La tavola era più che modesta. Vidi Mark alzare un sopracciglio per un attimo, sorpreso — lui sapeva di cosa era capace sua madre. Mangiai quasi nulla. Un nodo di rabbia e cattivi presentimenti mi serrava la gola.

Ero silenziosamente arrabbiata con Mark: perché non mi aveva presentata adeguatamente?
Non aveva detto quelle parole sulla futura moglie? Perché permetteva che mi trattassero così?

Sergej versò vino fatto in casa nei bicchierini e stava per fare un brindisi, ma lo anticipò Galina:

— Brindiamo a te, figlio! Alla tua laurea, al nuovo lavoro! Ti auguriamo ogni bene, non dubitiamo di te!

Brindavamo ancora e ancora. E ogni brindisi era solo per Mark, solo per Mark. Sonia e io sembravamo non esistere.

E lui… Lui sorrideva, rideva, ricordava qualcosa con il padre e il nonno e… taceva.

Non pronunciava una parola per noi, non cercava di spostare la conversazione su di me, non mi presentava come il suo amore.

Non lo riconoscevo. Cercavo di giustificarlo dentro di me: «Non vedeva i suoi da tempo, si è rilassato, lui mi ama…»

Il nonno Tikhon di tanto in tanto ci lanciava sguardi gentili, pieni di comprensione, e poi riportava gli occhi pungenti su sua nuora. Capiva tutto. E provava amarezza e compassione per noi.

Vidi Sonia, educata e paziente, piegarsi dal sonno, stanca. Mi rivolsi a Galina:

— Posso mettere a letto Sonia? Potreste indicarmi dove possiamo andare?

Lei annuì a malincuore e fece un gesto con la mano: «Seguitemi».

Nella piccola stanzetta c’era un letto singolo stretto e un comodino.

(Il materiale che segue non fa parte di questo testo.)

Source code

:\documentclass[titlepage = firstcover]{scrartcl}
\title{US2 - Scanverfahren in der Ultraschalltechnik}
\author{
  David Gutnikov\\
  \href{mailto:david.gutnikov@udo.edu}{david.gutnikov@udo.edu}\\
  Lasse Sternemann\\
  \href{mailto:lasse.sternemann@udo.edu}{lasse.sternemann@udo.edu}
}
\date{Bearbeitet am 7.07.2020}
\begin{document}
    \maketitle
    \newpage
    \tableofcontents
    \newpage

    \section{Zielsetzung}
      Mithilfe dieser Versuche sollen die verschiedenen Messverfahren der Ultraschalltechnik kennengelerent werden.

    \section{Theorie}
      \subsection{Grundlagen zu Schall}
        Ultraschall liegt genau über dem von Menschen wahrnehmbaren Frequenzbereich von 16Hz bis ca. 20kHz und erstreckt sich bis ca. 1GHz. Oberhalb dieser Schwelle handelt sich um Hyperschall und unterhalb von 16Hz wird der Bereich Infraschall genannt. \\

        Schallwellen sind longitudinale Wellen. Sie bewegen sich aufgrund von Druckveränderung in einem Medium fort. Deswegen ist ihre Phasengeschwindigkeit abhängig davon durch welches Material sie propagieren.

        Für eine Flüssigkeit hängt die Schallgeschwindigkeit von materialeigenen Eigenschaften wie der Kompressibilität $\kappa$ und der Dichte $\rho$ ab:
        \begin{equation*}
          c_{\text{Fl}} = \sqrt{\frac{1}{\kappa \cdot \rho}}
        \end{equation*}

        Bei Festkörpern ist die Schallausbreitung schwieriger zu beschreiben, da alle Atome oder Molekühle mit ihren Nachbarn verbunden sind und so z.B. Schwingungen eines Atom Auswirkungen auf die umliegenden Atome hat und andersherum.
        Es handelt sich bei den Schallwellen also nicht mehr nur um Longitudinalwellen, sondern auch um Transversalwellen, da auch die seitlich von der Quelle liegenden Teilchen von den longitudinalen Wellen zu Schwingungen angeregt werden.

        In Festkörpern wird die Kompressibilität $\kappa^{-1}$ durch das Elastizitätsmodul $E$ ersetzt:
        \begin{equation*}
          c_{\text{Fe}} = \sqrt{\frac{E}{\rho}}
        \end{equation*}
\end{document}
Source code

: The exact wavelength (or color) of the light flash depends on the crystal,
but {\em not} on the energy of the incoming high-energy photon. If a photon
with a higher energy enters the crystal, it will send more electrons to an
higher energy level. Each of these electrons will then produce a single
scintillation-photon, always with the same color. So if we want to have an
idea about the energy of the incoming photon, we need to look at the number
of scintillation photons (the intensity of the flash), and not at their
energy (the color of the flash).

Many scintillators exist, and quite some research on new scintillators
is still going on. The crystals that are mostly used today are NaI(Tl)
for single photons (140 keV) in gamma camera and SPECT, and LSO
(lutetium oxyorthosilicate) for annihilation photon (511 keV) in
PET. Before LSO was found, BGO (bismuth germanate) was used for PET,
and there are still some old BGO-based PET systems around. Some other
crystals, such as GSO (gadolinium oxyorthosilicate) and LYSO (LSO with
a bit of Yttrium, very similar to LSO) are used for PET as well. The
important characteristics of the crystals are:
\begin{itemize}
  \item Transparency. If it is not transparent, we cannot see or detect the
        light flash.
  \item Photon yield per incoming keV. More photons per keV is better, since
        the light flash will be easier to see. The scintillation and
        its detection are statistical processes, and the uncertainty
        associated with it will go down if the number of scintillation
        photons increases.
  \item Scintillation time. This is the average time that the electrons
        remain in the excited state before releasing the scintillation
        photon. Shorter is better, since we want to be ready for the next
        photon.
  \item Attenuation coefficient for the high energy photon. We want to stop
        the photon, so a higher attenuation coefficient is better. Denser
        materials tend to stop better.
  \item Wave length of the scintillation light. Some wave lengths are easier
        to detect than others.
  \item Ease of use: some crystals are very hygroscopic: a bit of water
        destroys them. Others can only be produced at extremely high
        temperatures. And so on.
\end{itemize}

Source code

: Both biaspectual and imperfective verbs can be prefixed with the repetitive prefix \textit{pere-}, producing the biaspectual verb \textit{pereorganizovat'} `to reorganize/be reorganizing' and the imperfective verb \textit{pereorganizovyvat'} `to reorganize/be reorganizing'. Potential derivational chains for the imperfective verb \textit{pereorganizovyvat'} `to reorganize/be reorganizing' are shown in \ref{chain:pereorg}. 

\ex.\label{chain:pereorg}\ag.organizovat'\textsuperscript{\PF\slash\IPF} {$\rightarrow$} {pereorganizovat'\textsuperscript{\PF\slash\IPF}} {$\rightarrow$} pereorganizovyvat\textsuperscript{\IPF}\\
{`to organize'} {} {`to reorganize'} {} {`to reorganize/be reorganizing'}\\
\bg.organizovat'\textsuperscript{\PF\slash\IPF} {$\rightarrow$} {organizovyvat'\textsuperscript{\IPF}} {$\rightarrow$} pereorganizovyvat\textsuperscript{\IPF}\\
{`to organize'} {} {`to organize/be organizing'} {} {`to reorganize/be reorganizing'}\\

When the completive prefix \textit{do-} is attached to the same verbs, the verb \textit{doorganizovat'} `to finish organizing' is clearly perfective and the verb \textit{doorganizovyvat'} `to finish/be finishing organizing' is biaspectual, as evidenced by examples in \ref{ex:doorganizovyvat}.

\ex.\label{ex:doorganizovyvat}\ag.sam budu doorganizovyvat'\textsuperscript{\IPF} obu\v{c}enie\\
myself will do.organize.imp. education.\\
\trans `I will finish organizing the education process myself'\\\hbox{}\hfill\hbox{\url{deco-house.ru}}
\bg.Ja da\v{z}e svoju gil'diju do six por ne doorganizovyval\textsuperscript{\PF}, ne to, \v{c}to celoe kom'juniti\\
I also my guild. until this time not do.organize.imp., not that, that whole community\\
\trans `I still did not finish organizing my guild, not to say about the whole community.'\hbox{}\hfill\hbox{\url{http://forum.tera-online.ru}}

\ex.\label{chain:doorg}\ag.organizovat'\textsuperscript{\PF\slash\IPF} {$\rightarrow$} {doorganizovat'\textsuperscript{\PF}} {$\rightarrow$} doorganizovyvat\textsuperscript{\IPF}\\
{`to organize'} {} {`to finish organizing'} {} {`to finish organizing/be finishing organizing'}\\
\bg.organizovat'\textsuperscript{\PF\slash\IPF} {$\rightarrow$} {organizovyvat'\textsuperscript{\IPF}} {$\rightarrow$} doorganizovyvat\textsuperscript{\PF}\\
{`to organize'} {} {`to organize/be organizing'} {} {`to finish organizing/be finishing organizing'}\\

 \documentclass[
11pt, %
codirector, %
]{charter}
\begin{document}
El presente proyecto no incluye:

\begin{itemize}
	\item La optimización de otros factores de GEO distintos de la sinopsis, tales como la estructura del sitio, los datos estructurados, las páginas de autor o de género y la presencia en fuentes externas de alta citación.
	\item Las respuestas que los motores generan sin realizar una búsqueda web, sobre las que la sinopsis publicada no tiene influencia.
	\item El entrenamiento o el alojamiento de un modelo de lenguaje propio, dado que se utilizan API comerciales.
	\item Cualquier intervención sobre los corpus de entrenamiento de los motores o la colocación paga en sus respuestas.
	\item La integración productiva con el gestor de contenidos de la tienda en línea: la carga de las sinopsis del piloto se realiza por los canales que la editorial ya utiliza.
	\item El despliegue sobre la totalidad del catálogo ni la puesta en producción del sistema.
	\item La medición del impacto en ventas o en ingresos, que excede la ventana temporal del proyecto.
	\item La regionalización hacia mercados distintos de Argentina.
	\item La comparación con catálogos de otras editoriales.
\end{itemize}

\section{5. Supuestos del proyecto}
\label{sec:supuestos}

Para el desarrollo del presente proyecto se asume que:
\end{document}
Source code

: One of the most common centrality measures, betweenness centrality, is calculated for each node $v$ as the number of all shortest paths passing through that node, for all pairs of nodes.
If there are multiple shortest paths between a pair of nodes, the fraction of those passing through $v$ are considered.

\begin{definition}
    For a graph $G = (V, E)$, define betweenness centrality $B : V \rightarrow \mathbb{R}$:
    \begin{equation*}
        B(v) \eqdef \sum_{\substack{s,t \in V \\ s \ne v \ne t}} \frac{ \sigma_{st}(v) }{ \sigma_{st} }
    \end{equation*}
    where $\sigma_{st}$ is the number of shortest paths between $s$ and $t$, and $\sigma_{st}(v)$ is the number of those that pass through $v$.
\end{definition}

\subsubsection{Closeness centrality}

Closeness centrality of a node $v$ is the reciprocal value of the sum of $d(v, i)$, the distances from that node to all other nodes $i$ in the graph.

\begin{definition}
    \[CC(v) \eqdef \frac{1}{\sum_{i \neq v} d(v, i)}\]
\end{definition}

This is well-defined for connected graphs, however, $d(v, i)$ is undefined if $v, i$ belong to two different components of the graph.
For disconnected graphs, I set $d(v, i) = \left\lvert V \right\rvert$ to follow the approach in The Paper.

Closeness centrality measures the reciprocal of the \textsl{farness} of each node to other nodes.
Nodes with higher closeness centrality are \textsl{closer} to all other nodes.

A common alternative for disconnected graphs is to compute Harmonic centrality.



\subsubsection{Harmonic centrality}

— Qui dormirete tu e tua figlia. La biancheria è pulita — disse, e uscì sbattendo la porta.

Ho messo a letto la mia piccola, che si stava addormentando al volo, e subito dietro la porta sentii la sua voce, chiara e alta:

— Dice che non verrà, è stanca, dormirà con la bambina.

In quel momento mi sembrò che il cuore mi si spezzasse dal dolore. Mi sdraiai sul bordo del letto, con la testa rivolta al muro, e lacrime silenziose e amare scivolarono sulle mie guance.

«Cosa ci faccio qui? Dov’è quella madre buona e ospitale di cui parlava tanto?

Perché non lo vede? Perché tace?» Se avessi potuto, me ne sarei andata immediatamente.

Ma fuori dalla finestra c’era l’oscurità completa di un villaggio sconosciuto.

Piangevo piano, per non svegliare mia figlia, piangevo per il risentimento che provavo per entrambe. Mi addormentai, esaurita.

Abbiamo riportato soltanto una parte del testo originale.